Every line from the one with "For example, on" to the one with "additionally with Formal", including those two, is to be copied exactly; all other lines of the entries below are left out.
--------------------------------
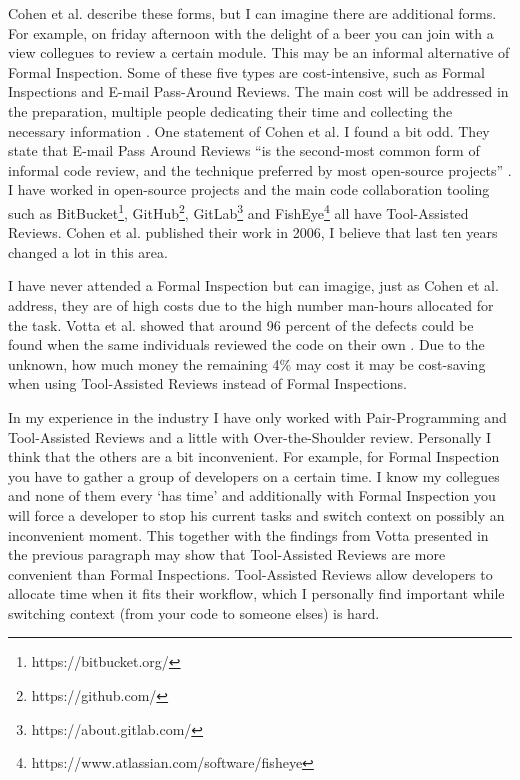 Cohen et al. describe these forms, but I can imagine there are additional forms.
For example, on friday afternoon with the delight of a beer you can join with a view collegues to review a certain module. This may be an informal alternative of Formal Inspection.
Some of these five types are cost-intensive, such as Formal Inspections and E-mail Pass-Around Reviews.
The main cost will be addressed in the preparation, multiple people dedicating their time and collecting the necessary information \autocite[23--38]{cohen2006best}.
One statement of Cohen et al. I found a bit odd.
They state that E-mail Pass Around Reviews ``is the second-most common form of informal code review, and the technique preferred by most open-source projects'' \autocite[30]{cohen2006best}.
I have worked in open-source projects and the main code collaboration tooling such as
BitBucket\footnote{https://bitbucket.org/},
GitHub\footnote{https://github.com/},
GitLab\footnote{https://about.gitlab.com/}
and FishEye\footnote{https://www.atlassian.com/software/fisheye}
all have Tool-Assisted Reviews.
Cohen et al. published their work in 2006, I believe that last ten years changed a lot in this area.

I have never attended a Formal Inspection but can imagige, just as Cohen et al. address, they are of high costs due to the high number man-hours allocated for the task.
Votta et al. showed that around 96 percent of the defects could be found when the same individuals reviewed the code on their own \autocite[110]{Votta:1993:INM:256428.167070}.
Due to the unknown, how much money the remaining 4\% may cost it may be cost-saving when using Tool-Assisted Reviews instead of Formal Inspections.

In my experience in the industry I have only worked with Pair-Programming and Tool-Assisted Reviews and a little with Over-the-Shoulder review. Personally I think that the others are a bit inconvenient.
For example, for Formal Inspection you have to gather a group of developers on a certain time.
I know my collegues and none of them every `has time' and
additionally with Formal Inspection you will force a developer to stop his current tasks and switch context on possibly an inconvenient moment.
This together with the findings from Votta presented in the previous paragraph may show that Tool-Assisted Reviews are more convenient than Formal Inspections.
Tool-Assisted Reviews allow developers to allocate time when it fits their workflow, which I personally find important while switching context (from your code to someone elses) is hard.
--------------------------------
TASK RESPONSE -
For example, on friday afternoon with the delight of a beer you can join with a view collegues to review a certain module. This may be an informal alternative of Formal Inspection.
Some of these five types are cost-intensive, such as Formal Inspections and E-mail Pass-Around Reviews.
The main cost will be addressed in the preparation, multiple people dedicating their time and collecting the necessary information \autocite[23--38]{cohen2006best}.
One statement of Cohen et al. I found a bit odd.
They state that E-mail Pass Around Reviews ``is the second-most common form of informal code review, and the technique preferred by most open-source projects'' \autocite[30]{cohen2006best}.
I have worked in open-source projects and the main code collaboration tooling such as
BitBucket\footnote{https://bitbucket.org/},
GitHub\footnote{https://github.com/},
GitLab\footnote{https://about.gitlab.com/}
and FishEye\footnote{https://www.atlassian.com/software/fisheye}
all have Tool-Assisted Reviews.
Cohen et al. published their work in 2006, I believe that last ten years changed a lot in this area.

I have never attended a Formal Inspection but can imagige, just as Cohen et al. address, they are of high costs due to the high number man-hours allocated for the task.
Votta et al. showed that around 96 percent of the defects could be found when the same individuals reviewed the code on their own \autocite[110]{Votta:1993:INM:256428.167070}.
Due to the unknown, how much money the remaining 4\% may cost it may be cost-saving when using Tool-Assisted Reviews instead of Formal Inspections.

In my experience in the industry I have only worked with Pair-Programming and Tool-Assisted Reviews and a little with Over-the-Shoulder review. Personally I think that the others are a bit inconvenient.
For example, for Formal Inspection you have to gather a group of developers on a certain time.
I know my collegues and none of them every `has time' and
additionally with Formal Inspection you will force a developer to stop his current tasks and switch context on possibly an inconvenient moment.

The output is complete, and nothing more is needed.